((
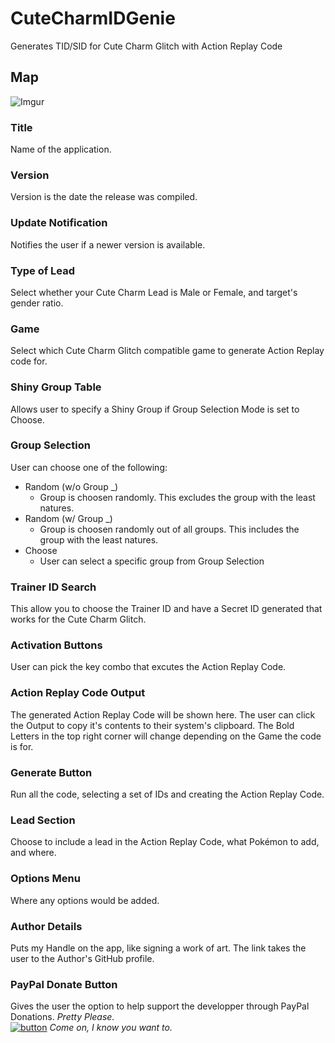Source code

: # CuteCharmIDGenie
Generates TID/SID for Cute Charm Glitch with Action Replay Code

## Map
![Imgur](https://i.imgur.com/bzumeap.png)

### Title
Name of the application.

### Version
Version is the date the release was compiled.

### Update Notification
Notifies the user if a newer version is available.

### Type of Lead
Select whether your Cute Charm Lead is Male or Female, and target's gender ratio.

### Game
Select which Cute Charm Glitch compatible game to generate Action Replay code for.

### Shiny Group Table
Allows user to specify a Shiny Group if Group Selection Mode is set to Choose.

### Group Selection
User can choose one of the following:
 - Random (w/o Group _)
	- Group is choosen randomly. This excludes the group with the least natures.
 - Random (w/ Group _)
 	- Group is choosen randomly out of all groups. This includes the group with the least natures.
 - Choose
	- User can select a specific group from Group Selection

### Trainer ID Search
This allow you to choose the Trainer ID and have a Secret ID generated that works for the Cute Charm Glitch.

### Activation Buttons
User can pick the key combo that excutes the Action Replay Code.

### Action Replay Code Output
The generated Action Replay Code will be shown here. The user can click the Output to copy it's contents to 
their system's clipboard. The Bold Letters in the top right corner will change depending on the Game the code is for.

### Generate Button
Run all the code, selecting a set of IDs and creating the Action Replay Code.

### Lead Section
Choose to include a lead in the Action Replay Code, what Pokémon to add, and where.

### Options Menu
Where any options would be added.

### Author Details
Puts my Handle on the app, like signing a work of art. The link takes the user to the Author's GitHub profile.

### PayPal Donate Button
Gives the user the option to help support the developper through PayPal Donations. *Pretty Please.* <br>
[![button](https://i.imgur.com/4yHCJNa.png)](https://www.paypal.com/cgi-bin/webscr?cmd=_s-xclick&hosted_button_id=UGSCC5VGSGN3E) *Come on, I know you want to.*
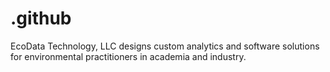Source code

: # .github
EcoData Technology, LLC designs custom analytics and software solutions for environmental practitioners in academia and industry.
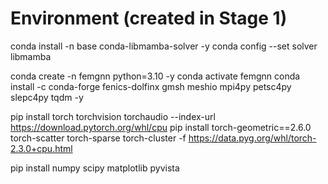 # Environment (created in Stage 1)

conda install -n base conda-libmamba-solver -y
conda config --set solver libmamba

conda create -n femgnn python=3.10 -y
conda activate femgnn
conda install -c conda-forge fenics-dolfinx gmsh meshio mpi4py petsc4py slepc4py tqdm -y

pip install torch torchvision torchaudio --index-url https://download.pytorch.org/whl/cpu
pip install torch-geometric==2.6.0 torch-scatter torch-sparse torch-cluster -f https://data.pyg.org/whl/torch-2.3.0+cpu.html

pip install numpy scipy matplotlib pyvista
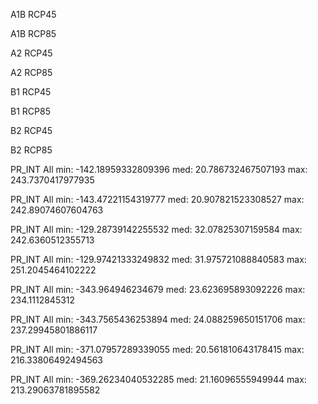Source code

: A1B RCP45

A1B RCP85

A2 RCP45

A2 RCP85

B1 RCP45

B1 RCP85

B2 RCP45

B2 RCP85


PR_INT
All
	min: -142.18959332809396
	med: 20.786732467507193
	max: 243.7370417977935

PR_INT
All
	min: -143.47221154319777
	med: 20.907821523308527
	max: 242.89074607604763

PR_INT
All
	min: -129.28739142255532
	med: 32.07825307159584
	max: 242.6360512355713

PR_INT
All
	min: -129.97421333249832
	med: 31.975721088840583
	max: 251.2045464102222

PR_INT
All
	min: -343.964946234679
	med: 23.623695893092226
	max: 234.1112845312

PR_INT
All
	min: -343.7565436253894
	med: 24.088259650151706
	max: 237.29945801886117

PR_INT
All
	min: -371.07957289339055
	med: 20.561810643178415
	max: 216.33806492494563

PR_INT
All
	min: -369.26234040532285
	med: 21.16096555949944
	max: 213.29063781895582

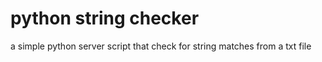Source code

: # python string checker
 a simple python server script that check for string matches from a txt file
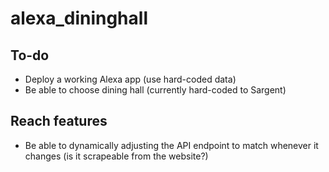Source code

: # alexa_dininghall

## To-do
* Deploy a working Alexa app (use hard-coded data)
* Be able to choose dining hall (currently hard-coded to Sargent)

## Reach features
* Be able to dynamically adjusting the API endpoint to match whenever it changes (is it scrapeable from the website?)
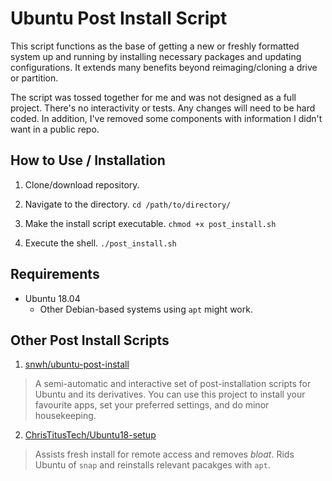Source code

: # Ubuntu Post Install Script

This script functions as the base of getting a new or freshly formatted system up and running by installing necessary packages and updating configurations. It extends many benefits beyond reimaging/cloning a drive or partition.

The script was tossed together for me and was not designed as a full project. There's no interactivity or tests. Any changes will need to be hard coded. In addition, I've removed some components with information I didn't want in a public repo.

## How to Use / Installation

1. Clone/download repository.

2. Navigate to the directory. `cd /path/to/directory/` 

3. Make the install script executable. `chmod +x post_install.sh`

4. Execute the shell. `./post_install.sh`

## Requirements

- Ubuntu 18.04
	- Other Debian-based systems using `apt` might work.

## Other Post Install Scripts

1. [snwh/ubuntu-post-install](https://github.com/snwh/ubuntu-post-install)

> A semi-automatic and interactive set of post-installation scripts for Ubuntu and its derivatives. You can use this project to install your favourite apps, set your preferred settings, and do minor housekeeping.

2. [ChrisTitusTech/Ubuntu18-setup](https://github.com/ChrisTitusTech/Ubuntu18-setup)

> Assists fresh install for remote access and removes *bloat*. Rids Ubuntu of `snap` and reinstalls relevant pacakges with `apt`.

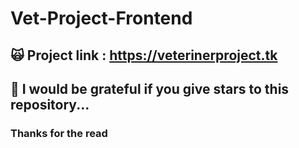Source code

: # Vet-Project-Frontend

## 🙀 Project link : https://veterinerproject.tk

## 🌟 I would be grateful if you give stars to this repository...

### Thanks for the read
))
Scan the material above for the word "download", and copy each line where it appears.

pip install torch torchvision torchaudio --index-url https://download.pytorch.org/whl/cpu
1. Clone/download repository.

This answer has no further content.